To do: Look through the data below. Show each line where the string "subsubsection" occurs.

--- START ---

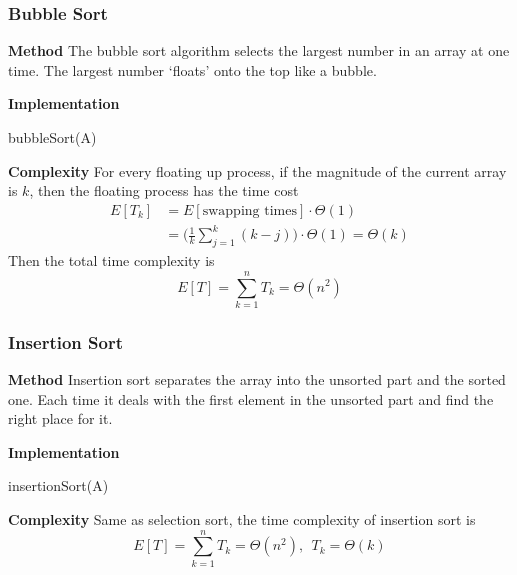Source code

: \documentclass[11pt]{article}
\begin{document}
\subsubsection{Bubble Sort}
\noindent \textbf{Method} The bubble sort algorithm selects the largest number in an array at one time. The largest number `floats' onto the top like a bubble. \par \noindent 
\textbf{Implementation} 
\begin{algorithm}
    \caption{bubbleSort(A)}
    \label{bubSort}
    \begin{algorithmic}
        \ENDIF
        \ENDFOR
        \ENDFOR
    \end{algorithmic}
\end{algorithm} \par \noindent
\textbf{Complexity} For every floating up process, if the magnitude of the current array is $k$, then the floating process has the time cost
\begin{equation}
\begin{aligned}
    E[T_k] &= E[\text{swapping times}]\cdot\Theta(1)\\
    &= \bigg(\frac{1}{k}\sum_{j=1}^{k}(k-j)\bigg)\cdot \Theta(1)= \Theta(k)
\end{aligned}
\end{equation}
Then the total time complexity is
\begin{equation}
    E[T] = \sum_{k=1}^{n}T_k = \Theta(n^2)
\end{equation}
\subsubsection{Insertion Sort}
\noindent \textbf{Method} Insertion sort separates the array into the unsorted part and the sorted one. Each time it deals with the first element in the unsorted part and find the right place for it. \par \noindent 
\textbf{Implementation}
\begin{algorithm}
    \caption{insertionSort(A)}
    \label{insSort}
    \begin{algorithmic}
        \ENDWHILE
        \ENDFOR
    \end{algorithmic}
\end{algorithm} \par \noindent 
\textbf{Complexity}
Same as selection sort, the time complexity of insertion sort is
\begin{equation}
    E[T] = \sum_{k=1}^n T_k = \Theta(n^2),~~T_k = \Theta(k)
\end{equation}
\end{document}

--- END ---

Written response:
\subsubsection{Bubble Sort}
\subsubsection{Insertion Sort}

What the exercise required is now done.